[Collected data entries]
◇ ◇ ◇

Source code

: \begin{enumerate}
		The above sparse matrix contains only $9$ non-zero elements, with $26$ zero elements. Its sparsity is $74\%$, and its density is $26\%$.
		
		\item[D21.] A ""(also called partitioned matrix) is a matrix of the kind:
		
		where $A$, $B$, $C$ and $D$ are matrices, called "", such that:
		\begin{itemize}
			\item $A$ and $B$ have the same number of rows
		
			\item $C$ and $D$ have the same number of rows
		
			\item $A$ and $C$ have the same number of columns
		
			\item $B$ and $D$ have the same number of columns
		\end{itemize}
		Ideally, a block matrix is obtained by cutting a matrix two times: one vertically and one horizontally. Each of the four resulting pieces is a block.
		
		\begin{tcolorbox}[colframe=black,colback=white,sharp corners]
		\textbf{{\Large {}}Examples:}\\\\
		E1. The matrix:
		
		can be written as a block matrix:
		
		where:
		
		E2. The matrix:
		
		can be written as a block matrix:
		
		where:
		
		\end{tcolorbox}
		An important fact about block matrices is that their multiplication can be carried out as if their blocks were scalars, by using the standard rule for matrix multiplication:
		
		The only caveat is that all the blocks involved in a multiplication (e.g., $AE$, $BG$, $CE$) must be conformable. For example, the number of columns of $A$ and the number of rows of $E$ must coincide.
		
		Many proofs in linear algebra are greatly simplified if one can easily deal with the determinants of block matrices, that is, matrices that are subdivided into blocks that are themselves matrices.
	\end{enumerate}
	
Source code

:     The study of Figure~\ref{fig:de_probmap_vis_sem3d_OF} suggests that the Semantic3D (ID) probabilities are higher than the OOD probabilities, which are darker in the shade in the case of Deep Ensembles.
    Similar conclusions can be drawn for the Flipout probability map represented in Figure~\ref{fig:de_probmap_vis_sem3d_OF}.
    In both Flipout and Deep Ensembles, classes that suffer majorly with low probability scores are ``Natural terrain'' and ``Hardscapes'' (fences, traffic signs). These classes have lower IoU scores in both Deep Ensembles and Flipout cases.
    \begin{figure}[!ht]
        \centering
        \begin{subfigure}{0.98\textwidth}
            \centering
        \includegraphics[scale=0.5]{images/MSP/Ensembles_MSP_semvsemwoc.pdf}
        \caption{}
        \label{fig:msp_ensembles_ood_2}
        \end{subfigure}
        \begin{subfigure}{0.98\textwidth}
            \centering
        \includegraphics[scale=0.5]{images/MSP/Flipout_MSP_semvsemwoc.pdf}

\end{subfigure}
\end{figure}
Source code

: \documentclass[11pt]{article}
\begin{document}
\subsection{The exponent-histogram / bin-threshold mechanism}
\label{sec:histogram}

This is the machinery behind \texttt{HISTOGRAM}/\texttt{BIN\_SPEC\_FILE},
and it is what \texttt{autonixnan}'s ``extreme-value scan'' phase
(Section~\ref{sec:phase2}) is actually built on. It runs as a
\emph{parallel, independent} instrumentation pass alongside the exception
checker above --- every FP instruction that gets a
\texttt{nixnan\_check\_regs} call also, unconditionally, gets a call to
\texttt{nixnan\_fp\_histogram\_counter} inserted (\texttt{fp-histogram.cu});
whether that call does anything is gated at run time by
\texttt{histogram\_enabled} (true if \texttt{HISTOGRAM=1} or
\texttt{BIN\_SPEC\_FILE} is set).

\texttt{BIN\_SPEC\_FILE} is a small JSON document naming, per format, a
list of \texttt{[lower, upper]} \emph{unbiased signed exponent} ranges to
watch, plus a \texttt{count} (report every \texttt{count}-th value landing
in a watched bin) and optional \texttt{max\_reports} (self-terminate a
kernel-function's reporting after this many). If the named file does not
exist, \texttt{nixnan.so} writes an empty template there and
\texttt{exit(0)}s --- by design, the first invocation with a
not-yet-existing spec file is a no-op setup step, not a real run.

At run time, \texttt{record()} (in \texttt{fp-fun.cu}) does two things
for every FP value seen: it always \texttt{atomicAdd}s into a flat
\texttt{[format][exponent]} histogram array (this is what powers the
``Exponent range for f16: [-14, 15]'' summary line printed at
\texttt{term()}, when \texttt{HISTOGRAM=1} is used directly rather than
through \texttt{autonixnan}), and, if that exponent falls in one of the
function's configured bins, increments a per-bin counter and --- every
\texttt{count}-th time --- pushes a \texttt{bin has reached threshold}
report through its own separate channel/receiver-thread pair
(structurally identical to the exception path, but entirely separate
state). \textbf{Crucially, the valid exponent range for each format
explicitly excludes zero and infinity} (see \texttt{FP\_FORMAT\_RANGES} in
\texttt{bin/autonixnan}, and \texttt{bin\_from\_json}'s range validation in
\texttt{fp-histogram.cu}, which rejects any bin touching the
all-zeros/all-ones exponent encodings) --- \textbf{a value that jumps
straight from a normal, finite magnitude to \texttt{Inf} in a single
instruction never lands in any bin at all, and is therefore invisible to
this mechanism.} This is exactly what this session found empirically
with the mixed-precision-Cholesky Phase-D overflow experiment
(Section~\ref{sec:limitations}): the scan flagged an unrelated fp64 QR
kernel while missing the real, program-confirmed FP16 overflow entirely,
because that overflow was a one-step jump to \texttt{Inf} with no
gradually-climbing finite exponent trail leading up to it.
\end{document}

◇ ◇ ◇

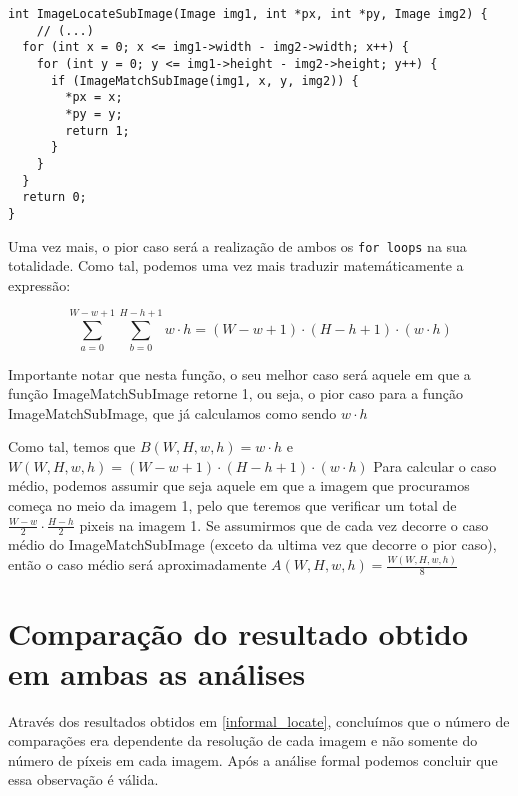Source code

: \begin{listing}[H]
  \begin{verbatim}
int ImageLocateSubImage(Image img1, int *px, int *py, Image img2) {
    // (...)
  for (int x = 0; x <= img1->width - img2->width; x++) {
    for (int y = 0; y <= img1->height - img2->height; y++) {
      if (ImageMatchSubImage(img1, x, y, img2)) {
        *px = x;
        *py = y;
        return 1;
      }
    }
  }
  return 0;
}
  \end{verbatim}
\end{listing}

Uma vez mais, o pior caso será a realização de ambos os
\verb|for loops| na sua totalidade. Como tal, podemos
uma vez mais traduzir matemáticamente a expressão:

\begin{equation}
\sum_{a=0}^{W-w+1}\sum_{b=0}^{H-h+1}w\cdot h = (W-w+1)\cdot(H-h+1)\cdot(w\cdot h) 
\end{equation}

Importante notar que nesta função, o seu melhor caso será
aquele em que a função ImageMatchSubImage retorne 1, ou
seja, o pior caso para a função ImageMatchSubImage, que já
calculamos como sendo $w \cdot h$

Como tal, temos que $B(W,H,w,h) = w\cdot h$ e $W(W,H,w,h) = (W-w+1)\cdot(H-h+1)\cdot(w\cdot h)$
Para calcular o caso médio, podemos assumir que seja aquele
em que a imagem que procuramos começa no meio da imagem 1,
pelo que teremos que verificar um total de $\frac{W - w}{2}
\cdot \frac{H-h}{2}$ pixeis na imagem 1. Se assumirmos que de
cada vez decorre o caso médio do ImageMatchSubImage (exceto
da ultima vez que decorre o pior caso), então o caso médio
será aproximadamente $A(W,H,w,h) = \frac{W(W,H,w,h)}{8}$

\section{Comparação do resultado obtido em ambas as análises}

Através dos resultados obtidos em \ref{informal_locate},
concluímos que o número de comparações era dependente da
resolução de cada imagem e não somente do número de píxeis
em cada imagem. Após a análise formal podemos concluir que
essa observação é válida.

◇ ◇ ◇

Task details:
From the data above, reproduce word for word the lines running from the line with "aquele em que" to the line with "pelo que teremos", ends included.

Output below:
aquele em que a função ImageMatchSubImage retorne 1, ou
seja, o pior caso para a função ImageMatchSubImage, que já
calculamos como sendo $w \cdot h$

Como tal, temos que $B(W,H,w,h) = w\cdot h$ e $W(W,H,w,h) = (W-w+1)\cdot(H-h+1)\cdot(w\cdot h)$
Para calcular o caso médio, podemos assumir que seja aquele
em que a imagem que procuramos começa no meio da imagem 1,
pelo que teremos que verificar um total de $\frac{W - w}{2}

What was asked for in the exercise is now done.